Segment Start: Dataset excerpts

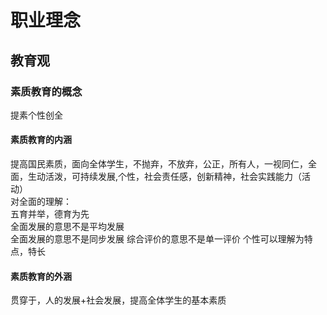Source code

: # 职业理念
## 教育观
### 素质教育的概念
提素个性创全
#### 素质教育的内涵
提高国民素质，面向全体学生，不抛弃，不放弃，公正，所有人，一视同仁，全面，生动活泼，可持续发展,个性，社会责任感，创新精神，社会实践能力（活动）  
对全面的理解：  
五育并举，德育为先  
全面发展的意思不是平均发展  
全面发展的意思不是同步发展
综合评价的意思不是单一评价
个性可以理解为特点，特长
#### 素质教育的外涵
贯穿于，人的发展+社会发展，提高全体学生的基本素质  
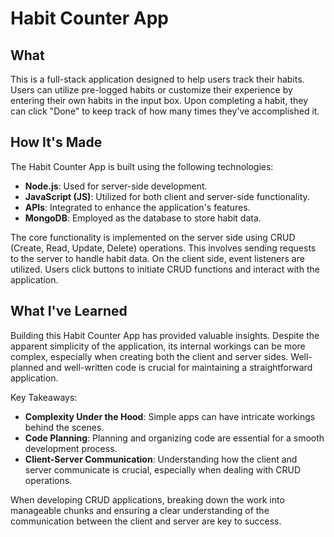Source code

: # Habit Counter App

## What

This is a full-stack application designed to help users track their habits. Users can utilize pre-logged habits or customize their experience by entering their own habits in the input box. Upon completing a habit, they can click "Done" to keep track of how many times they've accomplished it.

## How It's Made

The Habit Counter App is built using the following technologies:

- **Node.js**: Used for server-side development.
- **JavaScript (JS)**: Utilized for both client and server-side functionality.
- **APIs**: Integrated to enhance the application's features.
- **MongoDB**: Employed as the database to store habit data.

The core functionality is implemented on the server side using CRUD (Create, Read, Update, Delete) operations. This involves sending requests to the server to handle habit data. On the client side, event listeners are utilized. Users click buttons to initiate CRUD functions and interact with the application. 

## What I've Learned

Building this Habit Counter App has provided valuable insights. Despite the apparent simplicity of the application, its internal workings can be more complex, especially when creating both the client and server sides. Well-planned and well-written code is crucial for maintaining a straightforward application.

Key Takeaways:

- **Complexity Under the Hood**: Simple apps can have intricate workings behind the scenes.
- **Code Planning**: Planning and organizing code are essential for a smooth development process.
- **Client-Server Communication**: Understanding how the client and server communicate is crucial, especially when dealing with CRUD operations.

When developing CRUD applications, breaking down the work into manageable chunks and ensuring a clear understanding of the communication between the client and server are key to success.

Segment End: Dataset excerpts

### What you are asked to do
Transcribe the lines above exactly, setting aside any picture among them.

### Written answer
Source code

: # 职业理念
## 教育观
### 素质教育的概念
提素个性创全
#### 素质教育的内涵
提高国民素质，面向全体学生，不抛弃，不放弃，公正，所有人，一视同仁，全面，生动活泼，可持续发展,个性，社会责任感，创新精神，社会实践能力（活动）  
对全面的理解：  
五育并举，德育为先  
全面发展的意思不是平均发展  
全面发展的意思不是同步发展
综合评价的意思不是单一评价
个性可以理解为特点，特长
#### 素质教育的外涵
贯穿于，人的发展+社会发展，提高全体学生的基本素质  
Source code

: # Habit Counter App

## What

This is a full-stack application designed to help users track their habits. Users can utilize pre-logged habits or customize their experience by entering their own habits in the input box. Upon completing a habit, they can click "Done" to keep track of how many times they've accomplished it.

## How It's Made

The Habit Counter App is built using the following technologies:

- **Node.js**: Used for server-side development.
- **JavaScript (JS)**: Utilized for both client and server-side functionality.
- **APIs**: Integrated to enhance the application's features.
- **MongoDB**: Employed as the database to store habit data.

The core functionality is implemented on the server side using CRUD (Create, Read, Update, Delete) operations. This involves sending requests to the server to handle habit data. On the client side, event listeners are utilized. Users click buttons to initiate CRUD functions and interact with the application. 

## What I've Learned

Building this Habit Counter App has provided valuable insights. Despite the apparent simplicity of the application, its internal workings can be more complex, especially when creating both the client and server sides. Well-planned and well-written code is crucial for maintaining a straightforward application.

Key Takeaways:

- **Complexity Under the Hood**: Simple apps can have intricate workings behind the scenes.
- **Code Planning**: Planning and organizing code are essential for a smooth development process.
- **Client-Server Communication**: Understanding how the client and server communicate is crucial, especially when dealing with CRUD operations.

When developing CRUD applications, breaking down the work into manageable chunks and ensuring a clear understanding of the communication between the client and server are key to success.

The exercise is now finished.